- _What to produce_:
Omit the pictures, please, and give each record below again exactly.

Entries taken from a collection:
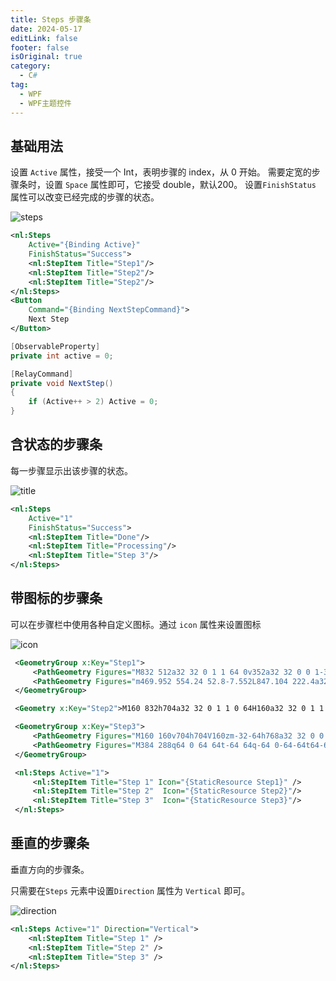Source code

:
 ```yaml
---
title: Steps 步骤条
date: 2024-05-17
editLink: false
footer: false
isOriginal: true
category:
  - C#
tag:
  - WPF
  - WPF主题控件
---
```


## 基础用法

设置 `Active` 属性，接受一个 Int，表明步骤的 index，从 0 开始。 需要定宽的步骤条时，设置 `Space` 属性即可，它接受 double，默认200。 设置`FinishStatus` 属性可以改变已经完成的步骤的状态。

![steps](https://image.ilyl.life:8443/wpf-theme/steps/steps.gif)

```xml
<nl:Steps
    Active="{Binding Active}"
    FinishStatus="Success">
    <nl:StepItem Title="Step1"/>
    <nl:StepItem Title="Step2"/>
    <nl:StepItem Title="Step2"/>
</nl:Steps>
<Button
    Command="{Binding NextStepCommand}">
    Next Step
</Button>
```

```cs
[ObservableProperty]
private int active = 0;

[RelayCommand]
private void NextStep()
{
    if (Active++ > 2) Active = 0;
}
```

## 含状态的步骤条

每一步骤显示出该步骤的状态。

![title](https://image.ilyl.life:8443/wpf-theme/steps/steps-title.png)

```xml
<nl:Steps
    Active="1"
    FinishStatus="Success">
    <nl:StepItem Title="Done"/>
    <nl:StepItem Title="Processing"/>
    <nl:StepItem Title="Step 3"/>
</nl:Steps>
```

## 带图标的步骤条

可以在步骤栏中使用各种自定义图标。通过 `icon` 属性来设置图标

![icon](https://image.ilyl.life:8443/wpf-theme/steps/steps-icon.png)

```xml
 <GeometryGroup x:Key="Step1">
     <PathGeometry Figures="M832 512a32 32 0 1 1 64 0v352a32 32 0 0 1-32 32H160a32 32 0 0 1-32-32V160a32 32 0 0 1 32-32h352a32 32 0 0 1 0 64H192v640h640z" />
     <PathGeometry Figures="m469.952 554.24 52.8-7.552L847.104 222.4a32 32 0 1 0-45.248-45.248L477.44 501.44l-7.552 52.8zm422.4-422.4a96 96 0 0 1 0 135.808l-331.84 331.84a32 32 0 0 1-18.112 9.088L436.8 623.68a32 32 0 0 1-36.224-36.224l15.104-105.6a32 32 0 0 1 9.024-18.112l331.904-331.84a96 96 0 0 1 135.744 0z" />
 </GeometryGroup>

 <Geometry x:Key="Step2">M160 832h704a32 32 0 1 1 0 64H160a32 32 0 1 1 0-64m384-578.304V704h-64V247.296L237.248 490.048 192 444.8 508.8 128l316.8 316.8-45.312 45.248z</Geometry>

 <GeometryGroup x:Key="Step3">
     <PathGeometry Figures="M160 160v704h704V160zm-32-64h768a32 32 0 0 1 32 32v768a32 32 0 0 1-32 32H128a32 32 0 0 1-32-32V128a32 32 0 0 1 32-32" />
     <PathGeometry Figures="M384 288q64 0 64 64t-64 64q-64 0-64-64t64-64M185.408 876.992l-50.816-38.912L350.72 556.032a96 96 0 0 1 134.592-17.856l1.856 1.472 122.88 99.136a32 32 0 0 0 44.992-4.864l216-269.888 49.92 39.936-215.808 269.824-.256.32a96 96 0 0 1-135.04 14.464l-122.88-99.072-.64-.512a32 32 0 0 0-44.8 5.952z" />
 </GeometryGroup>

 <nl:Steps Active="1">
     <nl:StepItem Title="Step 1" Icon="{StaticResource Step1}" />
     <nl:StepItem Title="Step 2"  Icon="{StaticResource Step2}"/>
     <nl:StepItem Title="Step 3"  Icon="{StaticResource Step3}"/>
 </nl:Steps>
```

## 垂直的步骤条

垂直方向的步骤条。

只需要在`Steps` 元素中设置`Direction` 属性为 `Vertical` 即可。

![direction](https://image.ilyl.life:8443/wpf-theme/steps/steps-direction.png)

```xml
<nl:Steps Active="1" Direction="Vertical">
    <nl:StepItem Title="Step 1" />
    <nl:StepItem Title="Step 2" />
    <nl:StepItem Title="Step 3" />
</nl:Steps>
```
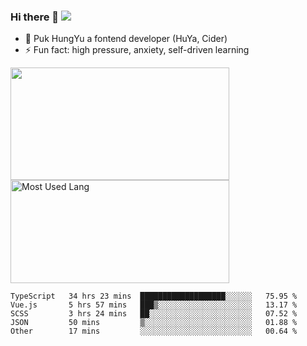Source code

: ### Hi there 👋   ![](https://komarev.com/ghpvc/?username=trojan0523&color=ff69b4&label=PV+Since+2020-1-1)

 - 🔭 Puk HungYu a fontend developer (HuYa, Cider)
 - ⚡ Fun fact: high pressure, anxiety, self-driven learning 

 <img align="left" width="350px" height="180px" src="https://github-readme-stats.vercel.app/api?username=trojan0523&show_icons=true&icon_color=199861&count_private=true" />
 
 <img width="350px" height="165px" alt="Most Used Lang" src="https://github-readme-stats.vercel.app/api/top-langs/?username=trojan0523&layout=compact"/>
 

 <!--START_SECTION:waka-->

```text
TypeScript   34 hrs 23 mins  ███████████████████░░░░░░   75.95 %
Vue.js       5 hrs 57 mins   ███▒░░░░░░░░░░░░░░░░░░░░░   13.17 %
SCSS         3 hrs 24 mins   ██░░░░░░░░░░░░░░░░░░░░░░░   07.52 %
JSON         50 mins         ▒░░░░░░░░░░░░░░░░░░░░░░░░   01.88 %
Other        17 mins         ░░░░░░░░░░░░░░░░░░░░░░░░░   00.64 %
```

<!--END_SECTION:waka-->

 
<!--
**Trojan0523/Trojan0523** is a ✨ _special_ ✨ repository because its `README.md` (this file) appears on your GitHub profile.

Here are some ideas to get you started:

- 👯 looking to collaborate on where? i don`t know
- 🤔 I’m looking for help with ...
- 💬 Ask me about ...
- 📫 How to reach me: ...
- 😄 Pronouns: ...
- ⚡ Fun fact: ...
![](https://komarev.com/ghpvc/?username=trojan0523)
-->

- _Written reply_:
Source code

:
 ```yaml
---
title: Steps 步骤条
date: 2024-05-17
editLink: false
footer: false
isOriginal: true
category:
  - C#
tag:
  - WPF
  - WPF主题控件
---
```


## 基础用法

设置 `Active` 属性，接受一个 Int，表明步骤的 index，从 0 开始。 需要定宽的步骤条时，设置 `Space` 属性即可，它接受 double，默认200。 设置`FinishStatus` 属性可以改变已经完成的步骤的状态。

![steps](https://image.ilyl.life:8443/wpf-theme/steps/steps.gif)

```xml
<nl:Steps
    Active="{Binding Active}"
    FinishStatus="Success">
    <nl:StepItem Title="Step1"/>
    <nl:StepItem Title="Step2"/>
    <nl:StepItem Title="Step2"/>
</nl:Steps>
<Button
    Command="{Binding NextStepCommand}">
    Next Step
</Button>
```

```cs
[ObservableProperty]
private int active = 0;

[RelayCommand]
private void NextStep()
{
    if (Active++ > 2) Active = 0;
}
```

## 含状态的步骤条

每一步骤显示出该步骤的状态。

![title](https://image.ilyl.life:8443/wpf-theme/steps/steps-title.png)

```xml
<nl:Steps
    Active="1"
    FinishStatus="Success">
    <nl:StepItem Title="Done"/>
    <nl:StepItem Title="Processing"/>
    <nl:StepItem Title="Step 3"/>
</nl:Steps>
```

## 带图标的步骤条

可以在步骤栏中使用各种自定义图标。通过 `icon` 属性来设置图标

![icon](https://image.ilyl.life:8443/wpf-theme/steps/steps-icon.png)

```xml
 <GeometryGroup x:Key="Step1">
     <PathGeometry Figures="M832 512a32 32 0 1 1 64 0v352a32 32 0 0 1-32 32H160a32 32 0 0 1-32-32V160a32 32 0 0 1 32-32h352a32 32 0 0 1 0 64H192v640h640z" />
     <PathGeometry Figures="m469.952 554.24 52.8-7.552L847.104 222.4a32 32 0 1 0-45.248-45.248L477.44 501.44l-7.552 52.8zm422.4-422.4a96 96 0 0 1 0 135.808l-331.84 331.84a32 32 0 0 1-18.112 9.088L436.8 623.68a32 32 0 0 1-36.224-36.224l15.104-105.6a32 32 0 0 1 9.024-18.112l331.904-331.84a96 96 0 0 1 135.744 0z" />
 </GeometryGroup>

 <Geometry x:Key="Step2">M160 832h704a32 32 0 1 1 0 64H160a32 32 0 1 1 0-64m384-578.304V704h-64V247.296L237.248 490.048 192 444.8 508.8 128l316.8 316.8-45.312 45.248z</Geometry>

 <GeometryGroup x:Key="Step3">
     <PathGeometry Figures="M160 160v704h704V160zm-32-64h768a32 32 0 0 1 32 32v768a32 32 0 0 1-32 32H128a32 32 0 0 1-32-32V128a32 32 0 0 1 32-32" />
     <PathGeometry Figures="M384 288q64 0 64 64t-64 64q-64 0-64-64t64-64M185.408 876.992l-50.816-38.912L350.72 556.032a96 96 0 0 1 134.592-17.856l1.856 1.472 122.88 99.136a32 32 0 0 0 44.992-4.864l216-269.888 49.92 39.936-215.808 269.824-.256.32a96 96 0 0 1-135.04 14.464l-122.88-99.072-.64-.512a32 32 0 0 0-44.8 5.952z" />
 </GeometryGroup>

 <nl:Steps Active="1">
     <nl:StepItem Title="Step 1" Icon="{StaticResource Step1}" />
     <nl:StepItem Title="Step 2"  Icon="{StaticResource Step2}"/>
     <nl:StepItem Title="Step 3"  Icon="{StaticResource Step3}"/>
 </nl:Steps>
```

## 垂直的步骤条

垂直方向的步骤条。

只需要在`Steps` 元素中设置`Direction` 属性为 `Vertical` 即可。

![direction](https://image.ilyl.life:8443/wpf-theme/steps/steps-direction.png)

```xml
<nl:Steps Active="1" Direction="Vertical">
    <nl:StepItem Title="Step 1" />
    <nl:StepItem Title="Step 2" />
    <nl:StepItem Title="Step 3" />
</nl:Steps>
```
Source code

: ### Hi there 👋   ![](https://komarev.com/ghpvc/?username=trojan0523&color=ff69b4&label=PV+Since+2020-1-1)

 - 🔭 Puk HungYu a fontend developer (HuYa, Cider)
 - ⚡ Fun fact: high pressure, anxiety, self-driven learning 

 <img align="left" width="350px" height="180px" src="https://github-readme-stats.vercel.app/api?username=trojan0523&show_icons=true&icon_color=199861&count_private=true" />
 
 <img width="350px" height="165px" alt="Most Used Lang" src="https://github-readme-stats.vercel.app/api/top-langs/?username=trojan0523&layout=compact"/>
 

 <!--START_SECTION:waka-->

```text
TypeScript   34 hrs 23 mins  ███████████████████░░░░░░   75.95 %
Vue.js       5 hrs 57 mins   ███▒░░░░░░░░░░░░░░░░░░░░░   13.17 %
SCSS         3 hrs 24 mins   ██░░░░░░░░░░░░░░░░░░░░░░░   07.52 %
JSON         50 mins         ▒░░░░░░░░░░░░░░░░░░░░░░░░   01.88 %
Other        17 mins         ░░░░░░░░░░░░░░░░░░░░░░░░░   00.64 %
```

<!--END_SECTION:waka-->

 
<!--
**Trojan0523/Trojan0523** is a ✨ _special_ ✨ repository because its `README.md` (this file) appears on your GitHub profile.

Here are some ideas to get you started:

- 👯 looking to collaborate on where? i don`t know
- 🤔 I’m looking for help with ...
- 💬 Ask me about ...
- 📫 How to reach me: ...
- 😄 Pronouns: ...
- ⚡ Fun fact: ...
![](https://komarev.com/ghpvc/?username=trojan0523)
-->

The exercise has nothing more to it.